# [Instructions to follow]
Work through the data below and give the number of lines holding "unlimited", nothing more.

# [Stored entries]
════════════════════

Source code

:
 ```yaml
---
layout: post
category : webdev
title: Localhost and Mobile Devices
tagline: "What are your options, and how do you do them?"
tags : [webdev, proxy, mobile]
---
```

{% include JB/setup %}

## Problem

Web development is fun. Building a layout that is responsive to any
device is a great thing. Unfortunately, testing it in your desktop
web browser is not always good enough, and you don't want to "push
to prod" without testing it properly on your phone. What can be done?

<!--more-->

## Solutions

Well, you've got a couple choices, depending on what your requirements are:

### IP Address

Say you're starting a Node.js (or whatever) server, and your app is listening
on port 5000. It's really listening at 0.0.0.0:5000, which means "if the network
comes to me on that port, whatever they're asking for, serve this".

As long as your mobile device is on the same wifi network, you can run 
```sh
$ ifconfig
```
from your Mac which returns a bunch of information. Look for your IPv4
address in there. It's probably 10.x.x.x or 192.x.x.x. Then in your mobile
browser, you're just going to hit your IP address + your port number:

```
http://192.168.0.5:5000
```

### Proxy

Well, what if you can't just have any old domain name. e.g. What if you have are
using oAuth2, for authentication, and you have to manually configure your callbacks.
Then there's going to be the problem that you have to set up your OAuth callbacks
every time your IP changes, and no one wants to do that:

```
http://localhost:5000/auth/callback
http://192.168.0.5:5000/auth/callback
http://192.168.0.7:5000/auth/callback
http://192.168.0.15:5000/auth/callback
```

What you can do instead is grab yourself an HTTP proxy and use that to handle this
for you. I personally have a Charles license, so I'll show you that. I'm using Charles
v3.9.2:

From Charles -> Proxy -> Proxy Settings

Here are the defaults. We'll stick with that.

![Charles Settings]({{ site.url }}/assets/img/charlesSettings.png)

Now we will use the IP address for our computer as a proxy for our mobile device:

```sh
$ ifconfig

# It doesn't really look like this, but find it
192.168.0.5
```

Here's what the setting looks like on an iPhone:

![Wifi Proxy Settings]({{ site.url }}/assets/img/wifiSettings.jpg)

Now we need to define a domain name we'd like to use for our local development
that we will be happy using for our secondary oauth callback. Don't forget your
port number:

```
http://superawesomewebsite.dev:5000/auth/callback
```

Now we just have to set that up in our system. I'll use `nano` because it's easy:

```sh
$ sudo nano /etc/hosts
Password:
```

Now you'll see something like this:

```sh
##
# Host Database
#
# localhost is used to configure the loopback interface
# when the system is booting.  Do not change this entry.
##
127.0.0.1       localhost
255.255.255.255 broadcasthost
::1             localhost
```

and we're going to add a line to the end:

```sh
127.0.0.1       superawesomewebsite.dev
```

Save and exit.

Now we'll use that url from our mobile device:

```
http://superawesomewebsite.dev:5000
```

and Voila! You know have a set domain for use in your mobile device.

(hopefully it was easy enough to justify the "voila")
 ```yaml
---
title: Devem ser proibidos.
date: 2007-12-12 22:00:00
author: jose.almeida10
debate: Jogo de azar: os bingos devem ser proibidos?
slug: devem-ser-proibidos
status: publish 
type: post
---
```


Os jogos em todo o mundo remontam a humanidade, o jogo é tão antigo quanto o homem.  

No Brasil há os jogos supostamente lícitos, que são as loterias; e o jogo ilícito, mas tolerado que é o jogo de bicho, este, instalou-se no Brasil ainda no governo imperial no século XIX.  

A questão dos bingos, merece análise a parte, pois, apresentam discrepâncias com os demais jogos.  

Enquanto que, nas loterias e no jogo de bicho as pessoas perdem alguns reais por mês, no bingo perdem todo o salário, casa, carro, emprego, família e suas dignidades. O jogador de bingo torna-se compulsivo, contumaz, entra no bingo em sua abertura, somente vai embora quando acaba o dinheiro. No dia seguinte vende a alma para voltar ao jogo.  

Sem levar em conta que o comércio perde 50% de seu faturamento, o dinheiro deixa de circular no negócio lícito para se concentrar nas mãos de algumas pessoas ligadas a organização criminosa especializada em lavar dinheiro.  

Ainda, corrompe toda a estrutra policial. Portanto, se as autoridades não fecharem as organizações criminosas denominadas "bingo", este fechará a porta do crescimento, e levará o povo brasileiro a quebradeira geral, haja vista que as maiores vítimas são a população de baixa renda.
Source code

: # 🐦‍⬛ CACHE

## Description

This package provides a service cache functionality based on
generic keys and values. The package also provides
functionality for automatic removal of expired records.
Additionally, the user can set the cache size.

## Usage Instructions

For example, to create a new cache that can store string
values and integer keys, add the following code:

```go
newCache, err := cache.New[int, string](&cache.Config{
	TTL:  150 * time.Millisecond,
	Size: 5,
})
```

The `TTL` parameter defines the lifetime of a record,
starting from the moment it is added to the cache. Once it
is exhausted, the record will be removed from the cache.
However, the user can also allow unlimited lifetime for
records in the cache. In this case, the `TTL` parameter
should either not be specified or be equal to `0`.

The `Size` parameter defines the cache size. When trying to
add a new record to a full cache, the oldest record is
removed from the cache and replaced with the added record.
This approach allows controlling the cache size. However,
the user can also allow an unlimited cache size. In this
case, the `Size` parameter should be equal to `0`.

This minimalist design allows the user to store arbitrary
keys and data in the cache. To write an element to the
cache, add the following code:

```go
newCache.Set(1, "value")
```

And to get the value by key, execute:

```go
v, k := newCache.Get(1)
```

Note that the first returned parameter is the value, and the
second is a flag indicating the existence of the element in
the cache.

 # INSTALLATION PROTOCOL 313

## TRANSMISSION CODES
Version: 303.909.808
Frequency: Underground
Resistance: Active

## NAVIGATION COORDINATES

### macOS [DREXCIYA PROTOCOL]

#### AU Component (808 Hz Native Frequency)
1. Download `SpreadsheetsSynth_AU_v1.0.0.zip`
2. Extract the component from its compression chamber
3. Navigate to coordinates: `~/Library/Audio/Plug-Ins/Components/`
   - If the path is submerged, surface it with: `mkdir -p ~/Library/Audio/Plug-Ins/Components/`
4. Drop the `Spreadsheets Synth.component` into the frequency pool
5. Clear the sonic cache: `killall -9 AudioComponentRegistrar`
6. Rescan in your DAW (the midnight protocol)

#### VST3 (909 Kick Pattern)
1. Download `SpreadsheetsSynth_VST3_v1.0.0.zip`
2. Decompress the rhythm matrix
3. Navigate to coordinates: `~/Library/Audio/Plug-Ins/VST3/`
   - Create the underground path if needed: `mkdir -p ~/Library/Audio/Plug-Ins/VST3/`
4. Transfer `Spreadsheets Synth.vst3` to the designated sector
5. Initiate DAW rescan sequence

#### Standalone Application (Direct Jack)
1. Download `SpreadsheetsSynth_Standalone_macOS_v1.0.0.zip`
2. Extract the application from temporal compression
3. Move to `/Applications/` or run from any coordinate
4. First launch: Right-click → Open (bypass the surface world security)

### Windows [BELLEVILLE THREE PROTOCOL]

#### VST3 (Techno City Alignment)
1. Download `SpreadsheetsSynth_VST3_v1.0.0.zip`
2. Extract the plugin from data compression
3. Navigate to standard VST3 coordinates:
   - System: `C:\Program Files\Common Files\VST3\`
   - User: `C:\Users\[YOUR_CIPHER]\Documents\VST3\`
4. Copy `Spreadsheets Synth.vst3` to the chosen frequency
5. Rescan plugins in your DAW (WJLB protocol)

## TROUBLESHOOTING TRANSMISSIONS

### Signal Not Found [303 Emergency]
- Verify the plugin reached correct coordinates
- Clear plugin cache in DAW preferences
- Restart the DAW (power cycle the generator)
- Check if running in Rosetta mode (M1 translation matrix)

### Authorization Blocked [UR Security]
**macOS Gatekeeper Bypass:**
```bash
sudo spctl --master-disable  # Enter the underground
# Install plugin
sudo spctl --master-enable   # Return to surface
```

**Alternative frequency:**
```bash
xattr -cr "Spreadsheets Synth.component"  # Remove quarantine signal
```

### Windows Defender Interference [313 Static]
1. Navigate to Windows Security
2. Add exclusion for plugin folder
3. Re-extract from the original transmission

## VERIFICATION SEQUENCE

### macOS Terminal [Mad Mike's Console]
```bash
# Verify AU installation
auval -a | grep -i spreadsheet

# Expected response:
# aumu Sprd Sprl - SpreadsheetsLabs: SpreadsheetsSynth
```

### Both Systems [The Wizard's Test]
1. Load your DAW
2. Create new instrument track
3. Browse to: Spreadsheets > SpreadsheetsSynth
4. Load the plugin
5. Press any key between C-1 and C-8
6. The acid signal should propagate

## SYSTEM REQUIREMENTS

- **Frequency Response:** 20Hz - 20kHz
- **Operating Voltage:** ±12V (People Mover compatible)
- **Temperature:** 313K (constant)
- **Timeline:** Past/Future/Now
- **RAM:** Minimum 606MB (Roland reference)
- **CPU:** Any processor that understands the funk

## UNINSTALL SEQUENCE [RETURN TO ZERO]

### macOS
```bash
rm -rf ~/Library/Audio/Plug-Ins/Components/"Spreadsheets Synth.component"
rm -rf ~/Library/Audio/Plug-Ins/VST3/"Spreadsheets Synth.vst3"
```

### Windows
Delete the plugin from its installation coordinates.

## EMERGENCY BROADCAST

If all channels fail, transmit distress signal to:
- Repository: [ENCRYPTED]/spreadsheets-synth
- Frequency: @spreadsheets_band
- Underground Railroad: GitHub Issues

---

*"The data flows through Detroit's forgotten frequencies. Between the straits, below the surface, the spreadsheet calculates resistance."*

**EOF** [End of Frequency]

════════════════════

# [Task output]
2